I found this duplex property that is $160K. The ARV is about $250. It needs about 30K in repairs. I am a little confused as to how to get financing. I am thinking about buying and holding this property because it is in a highly appreciating area, however,I was rejected today because they say my debt to income ratio is too high. If I cannot get financing for me to hold it, then…:
Questions:
Would I get a mortgage from the HML for $160 plus the cost of repairs.
Would there be a problem with seasoning the loan if I get the from HML - will the new buyer be able to get a mortgage.
Do HML require you to pay on the mortgage as you are repairing the house?
A HML sent me a prequal letter that said I was prequalified for a rehab loan - does that imply that they will not loan me the entire amount?

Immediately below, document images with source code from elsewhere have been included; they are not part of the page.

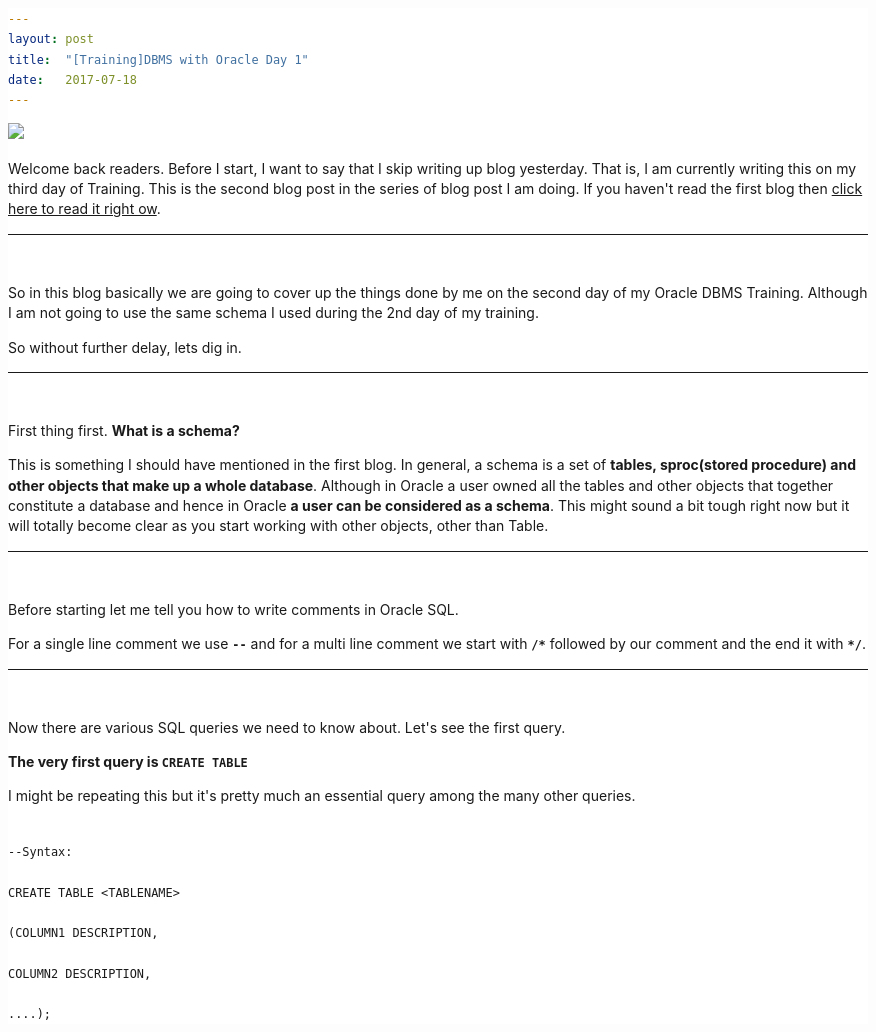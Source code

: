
 ```yaml
---
layout: post
title:  "[Training]DBMS with Oracle Day 1"
date:   2017-07-18
---
```


![](http://www.icarus.pt/wp-content/uploads/2015/02/OracleDatabase-01.png)

Welcome back readers. Before I start, I want to say that I skip writing up blog yesterday. That is, I am currently writing this on my third day of Training. This is the second blog post in the series of blog post I am doing. If you haven't read the first blog then [click here to read it right ow](https://dibakarroy1997.github.io/BakaDigest/2017/07/18/oracle-dbms-day-1.html).

<hr><br />

So in this blog basically we are going to cover up the things done by me on the second day of my Oracle DBMS Training. Although I am not going to use the same schema I used during the 2nd day of my training. 



So without further delay, lets dig in.

<hr><br />

First thing first. **What is a schema?**



This is something I should have mentioned in the first blog. In general, a schema is a set of **tables, sproc(stored procedure) and other objects that make up a whole database**. Although in Oracle a user owned all the tables and other objects that together constitute a database and hence in Oracle **a user can be considered as a schema**. This might sound a bit tough right now but it will totally become clear as you start working with other objects, other than Table.

<hr><br />



Before starting let me tell you how to write comments in Oracle SQL. 

For a single line comment we use **`--`** and for a multi line comment we start with **`/*`** followed by our comment and the end it with **`*/`**.

<hr><br />

Now there are various SQL queries we need to know about. Let's see the first query.



**The very first query is `CREATE TABLE`**

I might be repeating this but it's pretty much an essential query among the many other queries.



```

--Syntax:

CREATE TABLE <TABLENAME>

(COLUMN1 DESCRIPTION, 

COLUMN2 DESCRIPTION, 

....);

```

How do I calculate the amount of interest I could end up paying a HML for the loan, if borrowed for 6 months.
I am really confused on the role of HML as compared to coventional mortgage companies. I know it is a lot of questions, but I am sure someone can straighten me out. Thanks
Your best bet is to contact a HML as the “rules” vary from lender to lender. In broad, general terms they loan money based on property equity. The usual cutoff is 65-70% LTV. They charge 12-18% interest and 5-7 points. The repair money is usually held in escrow and released as you spend it on repairs. As you can tell, there’s a lot of ranges given here.
Sometimes you can borrow the entire amount you need including the 6 months of payments as long as the LTV is good. You’re already at 76% LTV though (taking purchase price plus repairs).
Even if you pay at the lower end of 5 pts and 12% interest, your financing/holding costs are $9,500 in points plus $11,400 in interest. That doesn’t include utilities and if you have to pay property taxes while you hold it.
Thanks Marcus. It looks like the number don’t work, but I really want this property. It is close to downtown and I know in about another year it will appreciate by 100K or more because of what is happening around it.